* _EXTRACTED DATA_:

>>>>

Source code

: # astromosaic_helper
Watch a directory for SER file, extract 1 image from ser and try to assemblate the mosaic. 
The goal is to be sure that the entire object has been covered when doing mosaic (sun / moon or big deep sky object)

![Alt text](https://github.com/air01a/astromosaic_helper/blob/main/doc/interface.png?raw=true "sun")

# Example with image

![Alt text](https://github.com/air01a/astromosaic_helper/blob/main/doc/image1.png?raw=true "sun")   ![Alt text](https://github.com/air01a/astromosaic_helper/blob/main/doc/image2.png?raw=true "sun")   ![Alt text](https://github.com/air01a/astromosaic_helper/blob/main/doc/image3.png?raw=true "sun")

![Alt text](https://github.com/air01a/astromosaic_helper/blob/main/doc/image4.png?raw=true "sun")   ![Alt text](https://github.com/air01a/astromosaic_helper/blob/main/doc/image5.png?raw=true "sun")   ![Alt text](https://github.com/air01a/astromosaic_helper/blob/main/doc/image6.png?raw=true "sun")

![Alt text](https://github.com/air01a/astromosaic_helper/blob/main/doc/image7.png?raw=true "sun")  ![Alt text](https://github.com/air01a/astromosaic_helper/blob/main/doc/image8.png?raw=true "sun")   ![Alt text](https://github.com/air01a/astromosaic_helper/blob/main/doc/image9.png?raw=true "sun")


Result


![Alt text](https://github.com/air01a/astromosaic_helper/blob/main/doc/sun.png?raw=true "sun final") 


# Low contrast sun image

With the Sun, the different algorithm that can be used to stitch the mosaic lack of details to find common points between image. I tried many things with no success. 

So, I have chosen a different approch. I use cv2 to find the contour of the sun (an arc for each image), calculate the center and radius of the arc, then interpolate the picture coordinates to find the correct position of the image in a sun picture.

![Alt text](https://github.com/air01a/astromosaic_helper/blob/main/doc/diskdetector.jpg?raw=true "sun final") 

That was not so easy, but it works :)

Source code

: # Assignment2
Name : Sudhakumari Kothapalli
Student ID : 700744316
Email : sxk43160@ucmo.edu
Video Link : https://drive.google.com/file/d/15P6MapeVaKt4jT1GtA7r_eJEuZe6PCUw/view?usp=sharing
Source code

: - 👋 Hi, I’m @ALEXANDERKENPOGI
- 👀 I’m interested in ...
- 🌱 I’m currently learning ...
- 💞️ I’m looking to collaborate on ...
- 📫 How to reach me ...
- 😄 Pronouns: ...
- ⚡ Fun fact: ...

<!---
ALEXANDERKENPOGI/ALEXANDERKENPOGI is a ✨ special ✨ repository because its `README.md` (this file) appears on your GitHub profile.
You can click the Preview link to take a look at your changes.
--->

<<<<

* _EXERCISE_: Would you print all of the entries exactly as they stand?

* _RESPONSE TO THE TASK_:
Source code

: # astromosaic_helper
Watch a directory for SER file, extract 1 image from ser and try to assemblate the mosaic. 
The goal is to be sure that the entire object has been covered when doing mosaic (sun / moon or big deep sky object)

![Alt text](https://github.com/air01a/astromosaic_helper/blob/main/doc/interface.png?raw=true "sun")

# Example with image

![Alt text](https://github.com/air01a/astromosaic_helper/blob/main/doc/image1.png?raw=true "sun")   ![Alt text](https://github.com/air01a/astromosaic_helper/blob/main/doc/image2.png?raw=true "sun")   ![Alt text](https://github.com/air01a/astromosaic_helper/blob/main/doc/image3.png?raw=true "sun")

![Alt text](https://github.com/air01a/astromosaic_helper/blob/main/doc/image4.png?raw=true "sun")   ![Alt text](https://github.com/air01a/astromosaic_helper/blob/main/doc/image5.png?raw=true "sun")   ![Alt text](https://github.com/air01a/astromosaic_helper/blob/main/doc/image6.png?raw=true "sun")

![Alt text](https://github.com/air01a/astromosaic_helper/blob/main/doc/image7.png?raw=true "sun")  ![Alt text](https://github.com/air01a/astromosaic_helper/blob/main/doc/image8.png?raw=true "sun")   ![Alt text](https://github.com/air01a/astromosaic_helper/blob/main/doc/image9.png?raw=true "sun")


Result


![Alt text](https://github.com/air01a/astromosaic_helper/blob/main/doc/sun.png?raw=true "sun final") 


# Low contrast sun image

With the Sun, the different algorithm that can be used to stitch the mosaic lack of details to find common points between image. I tried many things with no success. 

So, I have chosen a different approch. I use cv2 to find the contour of the sun (an arc for each image), calculate the center and radius of the arc, then interpolate the picture coordinates to find the correct position of the image in a sun picture.

![Alt text](https://github.com/air01a/astromosaic_helper/blob/main/doc/diskdetector.jpg?raw=true "sun final") 

That was not so easy, but it works :)

Source code

: # Assignment2
Name : Sudhakumari Kothapalli
Student ID : 700744316
Email : sxk43160@ucmo.edu
Video Link : https://drive.google.com/file/d/15P6MapeVaKt4jT1GtA7r_eJEuZe6PCUw/view?usp=sharing
Source code

: - 👋 Hi, I’m @ALEXANDERKENPOGI
- 👀 I’m interested in ...
- 🌱 I’m currently learning ...
- 💞️ I’m looking to collaborate on ...
- 📫 How to reach me ...
- 😄 Pronouns: ...
- ⚡ Fun fact: ...

<!---
ALEXANDERKENPOGI/ALEXANDERKENPOGI is a ✨ special ✨ repository because its `README.md` (this file) appears on your GitHub profile.
You can click the Preview link to take a look at your changes.
--->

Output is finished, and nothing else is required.